On Appeal from the 12th District Court

Walker County, Texas

Trial Court Cause No. 21,422


MEMORANDUM OPINION

             A jury found appellant, Bobby Ferguson, guilty of the offense of harassment by persons in certain correctional facilities. After finding true the allegations in five enhancement paragraphs, the trial court assessed appellant’s punishment at confinement for 50 years. In three issues, appellant contends that his court-appointed counsel rendered ineffective assistance, that the evidence was legally and factually insufficient to support his conviction, and that he was denied a full and complete record on appeal. We affirm.

Factual Background

          Texas Department of Criminal Justice (TDCJ) Correctional Officer J. Pope testified that, on January 13, 2002, he and Officer D. Hayes transferred appellant, an inmate incarcerated in the Estelle Unit in Walker County, from a prison cell on the first floor to a prison cell on the second floor. After the officers handcuffed and removed appellant from his first-floor cell, appellant attempted to take his property with him to his new cell. However, during the move, appellant head-butted Hayes in the side of the face, which caused the officers to use force to restrain appellant. The next day, on January 14, 2002, as Pope was escorting other inmates past appellant’s cell, appellant threw a feces-filled milk carton at him. The feces struck Pope’s head and back. Appellant then said, “I got you, you motherfucker. I told you I’d get you.” The parties stipulated that the feces in the milk carton belonged to appellant.

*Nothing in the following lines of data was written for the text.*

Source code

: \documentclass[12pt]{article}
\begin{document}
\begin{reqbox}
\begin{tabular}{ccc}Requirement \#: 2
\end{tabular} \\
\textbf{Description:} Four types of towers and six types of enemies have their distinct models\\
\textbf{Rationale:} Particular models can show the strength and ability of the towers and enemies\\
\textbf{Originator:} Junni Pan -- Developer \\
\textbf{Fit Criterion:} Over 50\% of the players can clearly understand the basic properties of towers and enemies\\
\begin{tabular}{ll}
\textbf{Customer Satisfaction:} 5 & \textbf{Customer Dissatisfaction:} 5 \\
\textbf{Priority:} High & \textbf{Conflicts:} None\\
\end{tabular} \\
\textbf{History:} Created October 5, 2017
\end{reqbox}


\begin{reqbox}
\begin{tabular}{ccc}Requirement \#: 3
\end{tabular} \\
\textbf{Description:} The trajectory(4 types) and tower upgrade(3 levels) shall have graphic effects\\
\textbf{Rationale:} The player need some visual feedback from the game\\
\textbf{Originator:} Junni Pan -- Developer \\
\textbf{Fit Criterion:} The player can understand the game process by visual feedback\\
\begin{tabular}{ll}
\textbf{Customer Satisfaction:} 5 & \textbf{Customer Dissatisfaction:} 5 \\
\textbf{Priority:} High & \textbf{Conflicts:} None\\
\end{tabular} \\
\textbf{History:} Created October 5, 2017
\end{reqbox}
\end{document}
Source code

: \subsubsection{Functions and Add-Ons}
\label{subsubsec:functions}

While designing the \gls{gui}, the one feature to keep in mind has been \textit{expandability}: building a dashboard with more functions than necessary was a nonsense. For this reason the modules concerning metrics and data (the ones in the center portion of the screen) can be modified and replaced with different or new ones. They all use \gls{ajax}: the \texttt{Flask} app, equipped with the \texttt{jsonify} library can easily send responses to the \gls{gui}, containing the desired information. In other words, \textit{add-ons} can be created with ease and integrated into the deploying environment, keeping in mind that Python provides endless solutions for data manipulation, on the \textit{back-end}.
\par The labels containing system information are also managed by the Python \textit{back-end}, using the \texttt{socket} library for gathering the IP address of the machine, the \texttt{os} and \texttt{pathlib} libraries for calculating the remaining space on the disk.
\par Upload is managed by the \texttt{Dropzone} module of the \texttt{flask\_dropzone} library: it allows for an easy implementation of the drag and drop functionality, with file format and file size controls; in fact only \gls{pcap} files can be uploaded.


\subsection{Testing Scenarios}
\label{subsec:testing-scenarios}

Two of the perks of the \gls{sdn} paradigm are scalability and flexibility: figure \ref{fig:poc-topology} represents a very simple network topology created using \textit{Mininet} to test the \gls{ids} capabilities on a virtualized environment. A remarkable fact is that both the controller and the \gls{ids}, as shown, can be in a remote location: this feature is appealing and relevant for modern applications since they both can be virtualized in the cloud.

          Appellant testified that he was presently incarcerated because he had been convicted of the offense of possession of a controlled substance. He further testified that he had prior convictions for burglary of a habitation, forgery, aggravated assault, and delivery of a controlled substance, all offenses to which he had pleaded guilty. He explained that, on January 13, 2002, after Officer Pope and Officer Hayes arrived to move him to an upstairs cell, appellant informed them that he wanted to see a ranking officer, but Pope and Hayes refused his request, handcuffed him, and refused to let him take his property with him. After being removed from his first-floor cell, Pope kicked appellant on the head, eye, and cheek and then restrained him. While he was being restrained, appellant told the officers that he “would chunk feces” and that he “would get you.” However, appellant explained that he had been mad and upset when he made the threats because he had been mistreated.

          Appellant further testified that, on January 14, 2002, he again asked to see a ranking officer, but Officer Pope again refused his request. Appellant then threw his feces against a wall. Appellant explained that, when he threw the feces, Pope was not in his sight and that he threw the feces only to gain the attention of a ranking officer and not to carry through with the threat that he had made the day before.

Ineffective Assistance

          In his first issue, appellant contends that his court-appointed counsel rendered ineffective assistance because (1) “[a]ppellant was subjected to a conflict at his trial, which denied the appellant of a fair trial, due process of law, and the right to the effective assistance of counsel”; (2) during voir dire, appellant’s counsel informed the venire that appellant was an inmate, that counsel “represented prison inmates who committed crimes in prison,” that “appellant had been convicted of a previous crime,” and “allowed the [State to] say: ‘. . . they can determine what they want to believe based solely on somebody’s prior criminal record . . . they can judge somebody’s credibility on their prior criminal record’”; (3) no complaint pursuant to article 2.04 of the Code of Criminal Procedure was made; (4) counsel did not “attempt to press” the pretrial motion that counsel had filed for appellant not to be tried in prison clothes; and (5) in failing to object to the “controlling the prosecution” by the Special Prosecution Unit prosecutors from the TDCJ when “only county and district attorney’s [sic] may represent the State in criminal proceedings.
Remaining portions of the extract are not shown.